Whenever a line in the entries below contains the string "lines", copy that line.

• **Input**
___
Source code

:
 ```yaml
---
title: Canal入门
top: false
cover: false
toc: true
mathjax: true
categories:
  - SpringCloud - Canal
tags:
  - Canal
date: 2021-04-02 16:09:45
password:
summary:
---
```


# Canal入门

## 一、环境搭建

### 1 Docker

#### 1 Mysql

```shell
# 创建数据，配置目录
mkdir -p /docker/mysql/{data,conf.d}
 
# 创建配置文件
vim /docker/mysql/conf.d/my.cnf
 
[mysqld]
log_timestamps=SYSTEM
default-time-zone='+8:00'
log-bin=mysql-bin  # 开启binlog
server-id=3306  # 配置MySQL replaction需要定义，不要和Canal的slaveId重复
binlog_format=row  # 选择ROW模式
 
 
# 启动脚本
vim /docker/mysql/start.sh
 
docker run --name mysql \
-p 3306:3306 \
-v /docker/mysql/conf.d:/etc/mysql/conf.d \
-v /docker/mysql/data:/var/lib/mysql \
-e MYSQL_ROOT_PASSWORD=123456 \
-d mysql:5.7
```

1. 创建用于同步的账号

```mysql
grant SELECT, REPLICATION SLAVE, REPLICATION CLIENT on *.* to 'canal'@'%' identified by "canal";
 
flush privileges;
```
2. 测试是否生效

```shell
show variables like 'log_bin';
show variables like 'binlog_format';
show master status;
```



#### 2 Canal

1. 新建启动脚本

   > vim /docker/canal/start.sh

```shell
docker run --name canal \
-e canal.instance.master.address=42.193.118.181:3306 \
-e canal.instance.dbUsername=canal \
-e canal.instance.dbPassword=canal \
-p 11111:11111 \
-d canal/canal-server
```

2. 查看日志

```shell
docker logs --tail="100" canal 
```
___
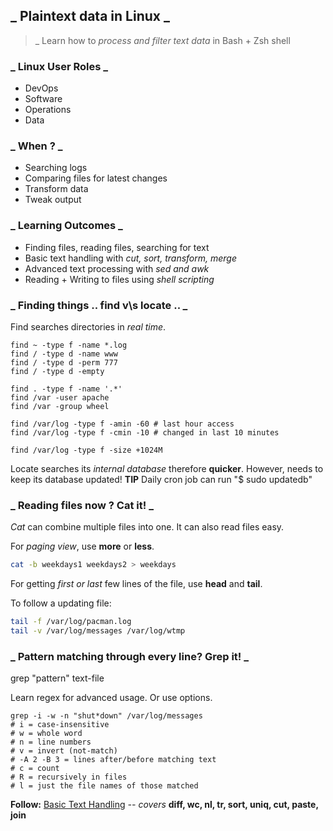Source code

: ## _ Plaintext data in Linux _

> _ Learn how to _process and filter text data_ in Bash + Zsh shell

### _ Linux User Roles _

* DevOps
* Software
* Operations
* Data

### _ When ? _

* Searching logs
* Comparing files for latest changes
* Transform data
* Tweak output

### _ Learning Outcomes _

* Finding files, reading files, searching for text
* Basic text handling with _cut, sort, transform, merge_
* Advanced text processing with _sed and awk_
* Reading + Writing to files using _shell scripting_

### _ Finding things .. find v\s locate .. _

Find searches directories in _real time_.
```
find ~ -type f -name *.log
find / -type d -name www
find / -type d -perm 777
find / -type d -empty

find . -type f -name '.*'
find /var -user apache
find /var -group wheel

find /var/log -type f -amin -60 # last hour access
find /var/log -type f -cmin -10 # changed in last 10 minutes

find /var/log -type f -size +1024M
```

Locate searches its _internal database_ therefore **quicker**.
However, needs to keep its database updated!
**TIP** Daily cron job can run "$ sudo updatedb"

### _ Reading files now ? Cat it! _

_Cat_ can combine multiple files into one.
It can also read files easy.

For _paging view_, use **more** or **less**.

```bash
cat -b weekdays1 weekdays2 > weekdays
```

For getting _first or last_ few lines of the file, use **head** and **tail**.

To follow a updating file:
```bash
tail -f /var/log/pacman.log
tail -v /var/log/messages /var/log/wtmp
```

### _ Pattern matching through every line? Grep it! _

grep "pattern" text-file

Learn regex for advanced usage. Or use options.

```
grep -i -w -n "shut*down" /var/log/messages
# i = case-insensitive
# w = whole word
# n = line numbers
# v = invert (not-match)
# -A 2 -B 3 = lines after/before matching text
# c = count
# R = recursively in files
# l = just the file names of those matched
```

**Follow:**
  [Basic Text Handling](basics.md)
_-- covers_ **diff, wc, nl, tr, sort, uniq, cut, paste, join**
___
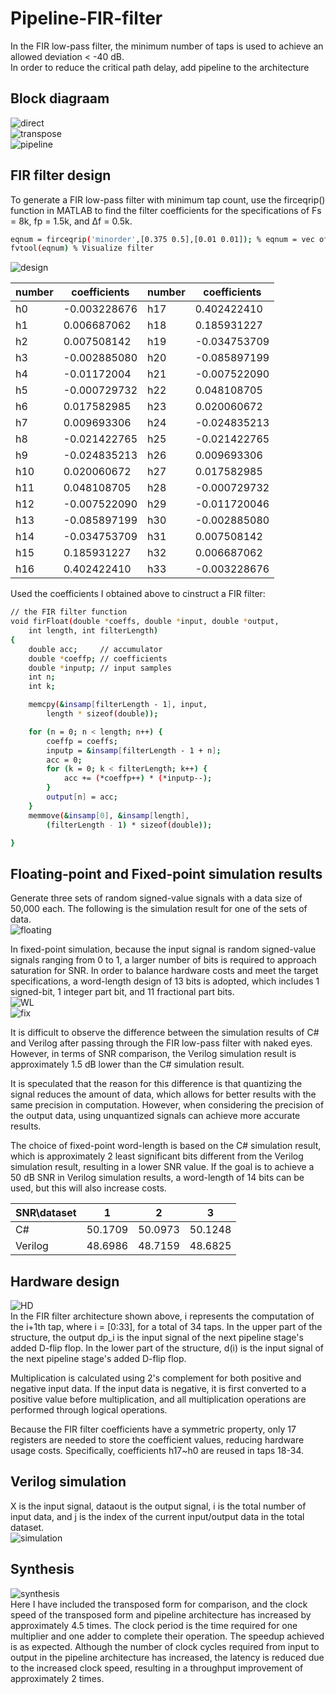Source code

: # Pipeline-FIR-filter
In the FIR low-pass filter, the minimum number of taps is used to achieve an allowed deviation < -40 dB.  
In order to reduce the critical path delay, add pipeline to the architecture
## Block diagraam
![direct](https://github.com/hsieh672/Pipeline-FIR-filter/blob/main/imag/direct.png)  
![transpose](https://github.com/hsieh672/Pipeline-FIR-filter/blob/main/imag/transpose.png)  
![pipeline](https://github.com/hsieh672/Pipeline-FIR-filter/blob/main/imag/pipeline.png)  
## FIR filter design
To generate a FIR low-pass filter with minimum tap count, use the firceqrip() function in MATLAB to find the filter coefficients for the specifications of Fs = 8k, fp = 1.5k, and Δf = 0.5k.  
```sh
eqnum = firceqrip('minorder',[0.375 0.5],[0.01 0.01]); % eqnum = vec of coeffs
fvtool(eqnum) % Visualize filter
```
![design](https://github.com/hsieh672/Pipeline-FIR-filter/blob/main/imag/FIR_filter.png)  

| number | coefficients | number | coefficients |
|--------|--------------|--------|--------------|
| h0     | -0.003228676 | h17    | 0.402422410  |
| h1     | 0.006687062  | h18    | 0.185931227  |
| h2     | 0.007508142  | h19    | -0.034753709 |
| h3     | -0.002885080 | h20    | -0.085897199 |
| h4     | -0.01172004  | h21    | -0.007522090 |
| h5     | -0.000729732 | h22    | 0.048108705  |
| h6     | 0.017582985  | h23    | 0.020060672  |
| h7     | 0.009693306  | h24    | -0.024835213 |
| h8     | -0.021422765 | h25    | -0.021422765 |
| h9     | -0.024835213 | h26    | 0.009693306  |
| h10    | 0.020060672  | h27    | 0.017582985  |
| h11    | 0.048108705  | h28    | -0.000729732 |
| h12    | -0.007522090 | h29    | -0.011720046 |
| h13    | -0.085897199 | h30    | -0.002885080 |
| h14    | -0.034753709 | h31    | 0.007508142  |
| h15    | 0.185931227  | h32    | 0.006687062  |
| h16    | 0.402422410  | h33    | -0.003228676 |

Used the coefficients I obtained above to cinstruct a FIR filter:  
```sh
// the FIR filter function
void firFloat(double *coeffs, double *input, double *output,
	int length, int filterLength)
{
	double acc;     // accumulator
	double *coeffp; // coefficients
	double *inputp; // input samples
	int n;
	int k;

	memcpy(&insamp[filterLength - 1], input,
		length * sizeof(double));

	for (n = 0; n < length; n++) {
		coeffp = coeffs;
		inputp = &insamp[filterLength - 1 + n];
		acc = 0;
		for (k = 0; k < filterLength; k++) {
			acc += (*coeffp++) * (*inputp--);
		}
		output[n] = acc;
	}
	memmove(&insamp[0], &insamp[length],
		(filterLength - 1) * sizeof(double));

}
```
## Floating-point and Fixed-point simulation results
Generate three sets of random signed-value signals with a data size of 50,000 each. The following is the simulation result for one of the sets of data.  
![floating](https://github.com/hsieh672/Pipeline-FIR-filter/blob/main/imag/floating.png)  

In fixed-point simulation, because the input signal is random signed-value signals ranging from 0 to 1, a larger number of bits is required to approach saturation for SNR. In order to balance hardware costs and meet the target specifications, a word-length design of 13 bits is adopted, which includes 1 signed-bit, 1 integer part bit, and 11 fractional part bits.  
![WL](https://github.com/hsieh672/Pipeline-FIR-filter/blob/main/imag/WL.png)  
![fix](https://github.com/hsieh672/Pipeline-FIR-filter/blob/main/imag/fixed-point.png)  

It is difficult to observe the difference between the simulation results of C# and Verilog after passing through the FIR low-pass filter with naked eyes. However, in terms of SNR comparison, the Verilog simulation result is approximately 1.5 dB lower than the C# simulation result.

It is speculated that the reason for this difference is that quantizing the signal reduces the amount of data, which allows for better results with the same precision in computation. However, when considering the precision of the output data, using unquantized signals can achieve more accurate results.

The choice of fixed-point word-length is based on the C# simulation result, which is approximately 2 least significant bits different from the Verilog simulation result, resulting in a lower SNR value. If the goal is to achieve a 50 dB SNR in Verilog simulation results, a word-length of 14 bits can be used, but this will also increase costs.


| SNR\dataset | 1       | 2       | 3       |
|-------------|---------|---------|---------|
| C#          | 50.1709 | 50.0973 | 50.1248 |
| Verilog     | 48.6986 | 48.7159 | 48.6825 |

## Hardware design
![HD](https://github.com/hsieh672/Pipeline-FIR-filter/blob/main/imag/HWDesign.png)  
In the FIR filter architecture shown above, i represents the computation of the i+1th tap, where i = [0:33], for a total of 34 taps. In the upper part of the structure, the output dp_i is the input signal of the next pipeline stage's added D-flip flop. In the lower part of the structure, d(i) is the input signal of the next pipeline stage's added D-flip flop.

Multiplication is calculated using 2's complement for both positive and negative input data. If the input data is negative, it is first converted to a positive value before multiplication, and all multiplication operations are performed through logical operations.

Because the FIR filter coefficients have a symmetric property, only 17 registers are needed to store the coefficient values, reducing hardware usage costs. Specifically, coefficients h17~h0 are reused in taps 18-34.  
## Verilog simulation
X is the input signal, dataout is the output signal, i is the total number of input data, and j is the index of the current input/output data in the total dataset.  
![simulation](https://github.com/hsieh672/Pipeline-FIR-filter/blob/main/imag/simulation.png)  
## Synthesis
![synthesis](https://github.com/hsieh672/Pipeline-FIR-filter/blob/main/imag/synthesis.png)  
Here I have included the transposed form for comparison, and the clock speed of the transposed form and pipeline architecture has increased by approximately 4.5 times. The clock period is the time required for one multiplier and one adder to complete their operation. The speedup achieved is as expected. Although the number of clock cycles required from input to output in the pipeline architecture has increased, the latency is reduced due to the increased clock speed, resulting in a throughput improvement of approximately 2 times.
___
• **Solution**
For getting _first or last_ few lines of the file, use **head** and **tail**.
# -A 2 -B 3 = lines after/before matching text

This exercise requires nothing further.